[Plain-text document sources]
........
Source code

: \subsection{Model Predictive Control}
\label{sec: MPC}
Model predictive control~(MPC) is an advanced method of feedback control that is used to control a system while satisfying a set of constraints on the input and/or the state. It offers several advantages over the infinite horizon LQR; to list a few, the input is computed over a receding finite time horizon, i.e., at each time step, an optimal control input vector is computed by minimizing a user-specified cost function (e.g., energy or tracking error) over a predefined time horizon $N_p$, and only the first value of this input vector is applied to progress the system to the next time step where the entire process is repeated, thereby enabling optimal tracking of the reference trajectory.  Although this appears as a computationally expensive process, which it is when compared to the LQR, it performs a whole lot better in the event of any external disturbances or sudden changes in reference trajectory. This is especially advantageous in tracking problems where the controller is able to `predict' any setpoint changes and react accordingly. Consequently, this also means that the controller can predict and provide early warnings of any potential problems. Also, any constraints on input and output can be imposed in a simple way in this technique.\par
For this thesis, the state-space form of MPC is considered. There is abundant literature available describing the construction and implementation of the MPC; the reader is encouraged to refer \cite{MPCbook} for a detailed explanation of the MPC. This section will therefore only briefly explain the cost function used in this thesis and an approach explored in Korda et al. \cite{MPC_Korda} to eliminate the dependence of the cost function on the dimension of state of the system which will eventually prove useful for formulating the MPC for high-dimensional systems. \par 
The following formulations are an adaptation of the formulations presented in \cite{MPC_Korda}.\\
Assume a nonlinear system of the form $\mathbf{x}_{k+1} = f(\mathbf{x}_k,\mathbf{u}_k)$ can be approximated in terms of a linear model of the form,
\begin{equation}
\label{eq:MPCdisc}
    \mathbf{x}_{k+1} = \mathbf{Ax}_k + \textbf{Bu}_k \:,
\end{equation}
........
#### YOUR OBJECTIVE
Where in the entries above does the word "mathbf" appear? Copy each line that has it.

#### REPLY TO THE TASK
Assume a nonlinear system of the form $\mathbf{x}_{k+1} = f(\mathbf{x}_k,\mathbf{u}_k)$ can be approximated in terms of a linear model of the form,
    \mathbf{x}_{k+1} = \mathbf{Ax}_k + \textbf{Bu}_k \:,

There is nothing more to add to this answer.